A picture should never appear in your copy. Transcribe the listing exactly from its first line through the line with "every finite-dimensional identity", both ends included.

▸ **RECORDS**
■ ■ ■ ■ ■ ■ ■

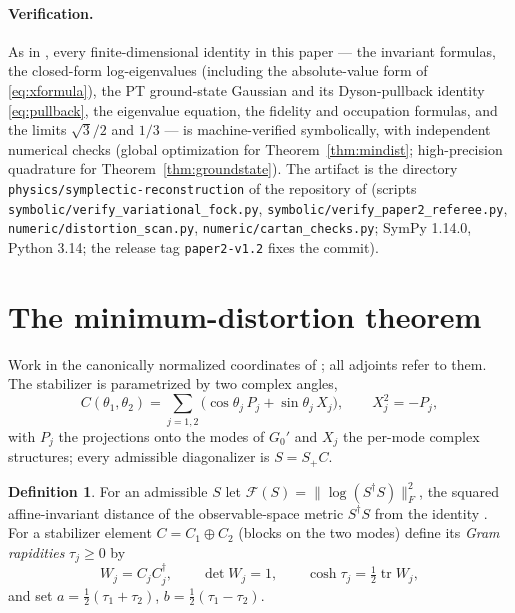 \documentclass[11pt]{article}
\theoremstyle{definition}
\newtheorem{definition}[theorem]{Definition}
\theoremstyle{remark}
\newcommand{\tr}{\operatorname{tr}}
\newcommand{\dg}{\dagger}
\begin{document}
\paragraph{Verification.}
As in \cite{companion}, every finite-dimensional identity in this paper ---
the invariant formulas, the closed-form log-eigenvalues (including the
absolute-value form of \eqref{eq:xformula}), the PT ground-state
Gaussian and its Dyson-pullback identity \eqref{eq:pullback}, the
eigenvalue equation, the fidelity and occupation formulas, and
the limits $\sqrt3/2$ and $1/3$ --- is machine-verified symbolically, with
independent numerical checks (global optimization for
Theorem~\ref{thm:mindist}; high-precision quadrature for
Theorem~\ref{thm:groundstate}).  The artifact is the directory
\texttt{physics/symplectic-reconstruction} of the repository of
\cite{companion} (scripts \texttt{symbolic/verify\_variational\_fock.py},
\texttt{symbolic/verify\_paper2\_referee.py},
\texttt{numeric/distortion\_scan.py}, \texttt{numeric/cartan\_checks.py};
SymPy 1.14.0, Python 3.14; the release tag \texttt{paper2-v1.2} fixes the
commit).

\section{The minimum-distortion theorem}\label{sec:mindist}

Work in the canonically normalized coordinates of \cite{companion}; all
adjoints refer to them.  The stabilizer is parametrized by two complex
angles,
\begin{equation}
C(\theta_1,\theta_2)=\sum_{j=1,2}\big(\cos\theta_j\,P_j+\sin\theta_j\,X_j\big),
\qquad X_j^2=-P_j ,
\end{equation}
with $P_j$ the projections onto the modes of $G_0'$ and $X_j$ the per-mode
complex structures; every admissible diagonalizer is $S=S_+C$.

\begin{definition}
For an admissible $S$ let
$\mathcal F(S)=\|\log(S^{\dg}S)\|_F^2$, the squared affine-invariant distance
of the observable-space metric $S^{\dg}S$ from the identity
\cite{Bhatia2007}.  For a stabilizer element $C=C_1\oplus C_2$ (blocks on the
two modes) define its \emph{Gram rapidities} $\tau_j\ge0$ by
\begin{equation}
W_j=C_jC_j^{\dg},\qquad \det W_j=1,\qquad
\cosh\tau_j=\tfrac12\tr W_j ,
\end{equation}
and set $a=\tfrac12(\tau_1+\tau_2)$, $b=\tfrac12(\tau_1-\tau_2)$.
\end{definition}
\end{document}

■ ■ ■ ■ ■ ■ ■

▸ **EXPECTED OUTPUT**
 \documentclass[11pt]{article}
\theoremstyle{definition}
\newtheorem{definition}[theorem]{Definition}
\theoremstyle{remark}
\newcommand{\tr}{\operatorname{tr}}
\newcommand{\dg}{\dagger}
\begin{document}
\paragraph{Verification.}
As in \cite{companion}, every finite-dimensional identity in this paper ---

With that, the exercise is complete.